Using conditional knockout mice constructed through the Cre/LoxP system driven by Sp7-Cre [38], our lineage tracing showed that Cdc20 deletion from osteoprogenitors induced them to become adipocytes in the bone marrow microenvironment. Other researchers used Osx (Osterix, also known as Sp7)-Cre mice to investigate the lineage commitment of mesenchymal stem cells. CbfβOsx-Cre mice showed serious osteoporosis with a significant increase in adiposity [39]. Mice with an osteoprogenitor-specific Dkk1 (encoding Dickkopf WNT signaling pathway inhibitor 1) deletion presented an accumulation of bone marrow fat and a protected against cortical bone loss induced by a high-fat diet [40]. Using Osx-Cre mice, TSC complex subunit 2 (TSC2) haploinsufficiency in osteoprogenitors attenuated the increase in bone marrow fat [41].

However, there are several limitations of our study. The underlying mechanisms of how CDC20 regulates adipogenic differentiation and the balance of bone-fat turnover were not fully determined. Additionally, whether CDC20 influences whole body fat accumulation requires examination in following studies, which would be significant in clinical applications.

Conclusion

Overall, our study showed that CDC20 knockdown increased adipogenic differentiation of BMSCs by decreasing β-catenin levels and induced adiposity accumulation in bone marrow. Furthermore, CDC20 might be involved in balancing adipogenesis and osteogenesis in stem cells in tissue engineering and as a therapeutic target in the treatment of osteoporosis.

Additional file1: Fig.

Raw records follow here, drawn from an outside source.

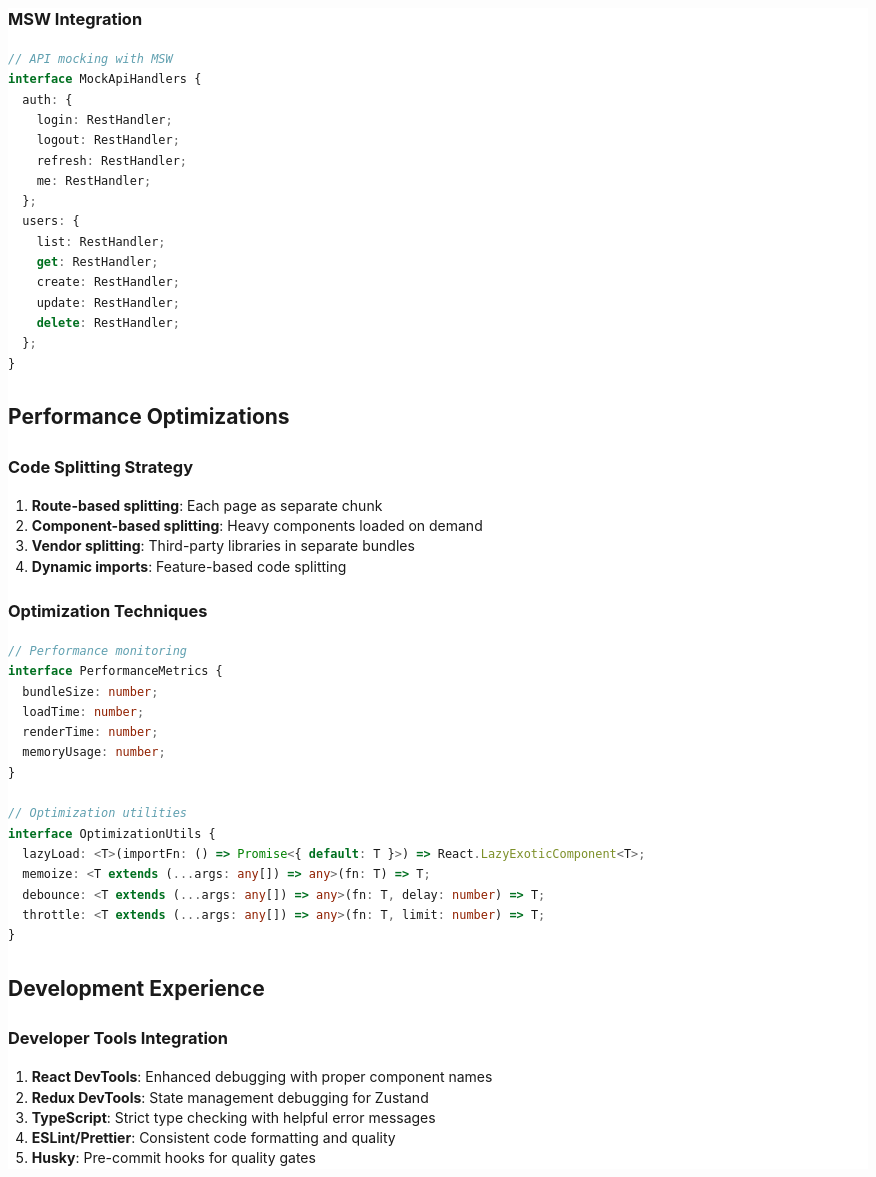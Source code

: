 ### MSW Integration
```typescript
// API mocking with MSW
interface MockApiHandlers {
  auth: {
    login: RestHandler;
    logout: RestHandler;
    refresh: RestHandler;
    me: RestHandler;
  };
  users: {
    list: RestHandler;
    get: RestHandler;
    create: RestHandler;
    update: RestHandler;
    delete: RestHandler;
  };
}
```

## Performance Optimizations

### Code Splitting Strategy
1. **Route-based splitting**: Each page as separate chunk
2. **Component-based splitting**: Heavy components loaded on demand
3. **Vendor splitting**: Third-party libraries in separate bundles
4. **Dynamic imports**: Feature-based code splitting

### Optimization Techniques
```typescript
// Performance monitoring
interface PerformanceMetrics {
  bundleSize: number;
  loadTime: number;
  renderTime: number;
  memoryUsage: number;
}

// Optimization utilities
interface OptimizationUtils {
  lazyLoad: <T>(importFn: () => Promise<{ default: T }>) => React.LazyExoticComponent<T>;
  memoize: <T extends (...args: any[]) => any>(fn: T) => T;
  debounce: <T extends (...args: any[]) => any>(fn: T, delay: number) => T;
  throttle: <T extends (...args: any[]) => any>(fn: T, limit: number) => T;
}
```

## Development Experience

### Developer Tools Integration
1. **React DevTools**: Enhanced debugging with proper component names
2. **Redux DevTools**: State management debugging for Zustand
3. **TypeScript**: Strict type checking with helpful error messages
4. **ESLint/Prettier**: Consistent code formatting and quality
5. **Husky**: Pre-commit hooks for quality gates
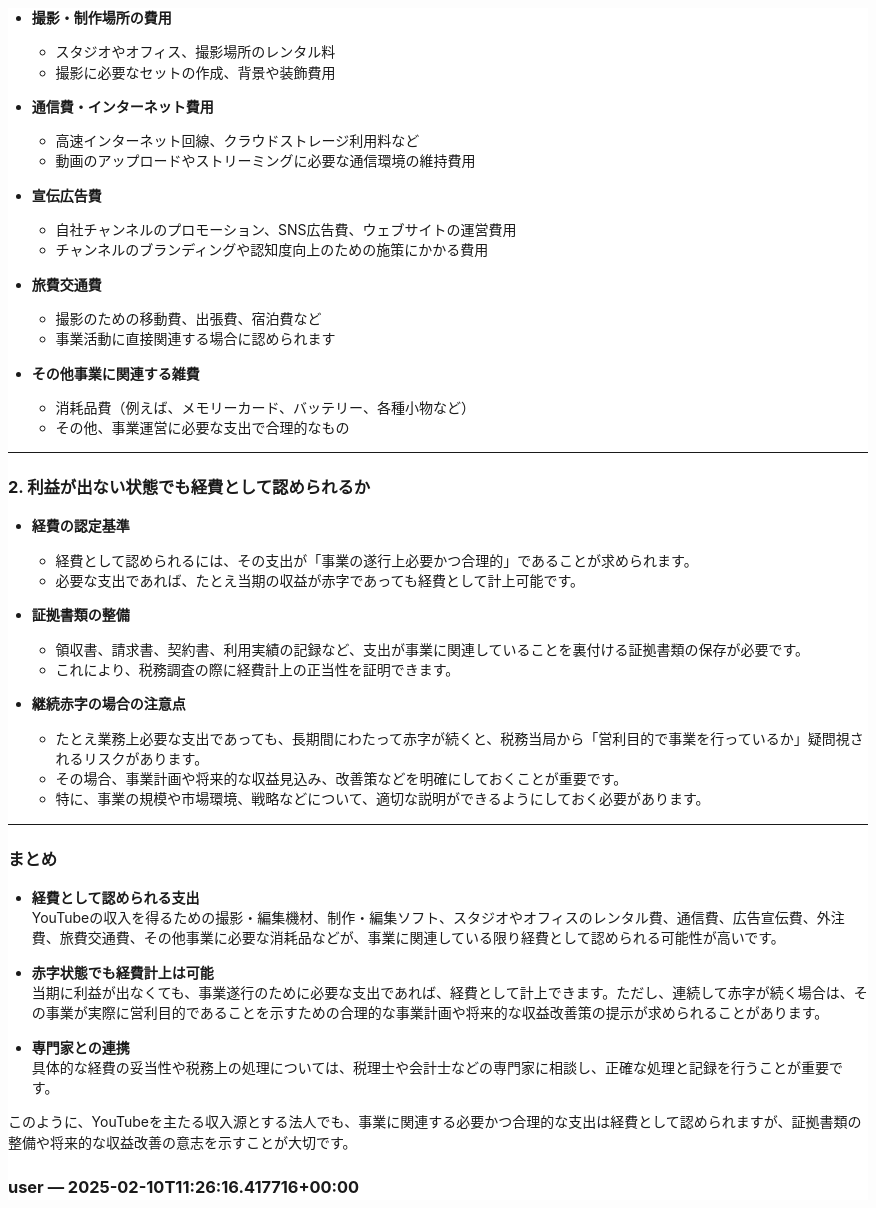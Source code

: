 - **撮影・制作場所の費用**  
  - スタジオやオフィス、撮影場所のレンタル料  
  - 撮影に必要なセットの作成、背景や装飾費用

- **通信費・インターネット費用**  
  - 高速インターネット回線、クラウドストレージ利用料など  
  - 動画のアップロードやストリーミングに必要な通信環境の維持費用

- **宣伝広告費**  
  - 自社チャンネルのプロモーション、SNS広告費、ウェブサイトの運営費用  
  - チャンネルのブランディングや認知度向上のための施策にかかる費用

- **旅費交通費**  
  - 撮影のための移動費、出張費、宿泊費など  
  - 事業活動に直接関連する場合に認められます

- **その他事業に関連する雑費**  
  - 消耗品費（例えば、メモリーカード、バッテリー、各種小物など）  
  - その他、事業運営に必要な支出で合理的なもの

---

### 2. 利益が出ない状態でも経費として認められるか

- **経費の認定基準**  
  - 経費として認められるには、その支出が「事業の遂行上必要かつ合理的」であることが求められます。  
  - 必要な支出であれば、たとえ当期の収益が赤字であっても経費として計上可能です。

- **証拠書類の整備**  
  - 領収書、請求書、契約書、利用実績の記録など、支出が事業に関連していることを裏付ける証拠書類の保存が必要です。
  - これにより、税務調査の際に経費計上の正当性を証明できます。

- **継続赤字の場合の注意点**  
  - たとえ業務上必要な支出であっても、長期間にわたって赤字が続くと、税務当局から「営利目的で事業を行っているか」疑問視されるリスクがあります。  
  - その場合、事業計画や将来的な収益見込み、改善策などを明確にしておくことが重要です。  
  - 特に、事業の規模や市場環境、戦略などについて、適切な説明ができるようにしておく必要があります。

---

### まとめ

- **経費として認められる支出**  
  YouTubeの収入を得るための撮影・編集機材、制作・編集ソフト、スタジオやオフィスのレンタル費、通信費、広告宣伝費、外注費、旅費交通費、その他事業に必要な消耗品などが、事業に関連している限り経費として認められる可能性が高いです。

- **赤字状態でも経費計上は可能**  
  当期に利益が出なくても、事業遂行のために必要な支出であれば、経費として計上できます。ただし、連続して赤字が続く場合は、その事業が実際に営利目的であることを示すための合理的な事業計画や将来的な収益改善策の提示が求められることがあります。

- **専門家との連携**  
  具体的な経費の妥当性や税務上の処理については、税理士や会計士などの専門家に相談し、正確な処理と記録を行うことが重要です。

このように、YouTubeを主たる収入源とする法人でも、事業に関連する必要かつ合理的な支出は経費として認められますが、証拠書類の整備や将来的な収益改善の意志を示すことが大切です。

### user — 2025-02-10T11:26:16.417716+00:00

S1. Knockdown of CDC20 enhances adipogenic differentiation of hASCs. (A) Fluorescence micrographs showing the lentivirus transduction efficiency. Scale bar, 500 μm. (B) Relative mRNA expression of CDC20 in control shRNA (NC) and CDC20 knockdown (shCDC20-1, shCDC20-2) hASCs examined by qRT-PCR. (C, D) Oil red O staining (C) and quantification (D) of hASCs after adipogenic induction for 21 days. Scale bar, 100 μm. All data are presented as the mean ± SD (n=3, ***P < 0.001).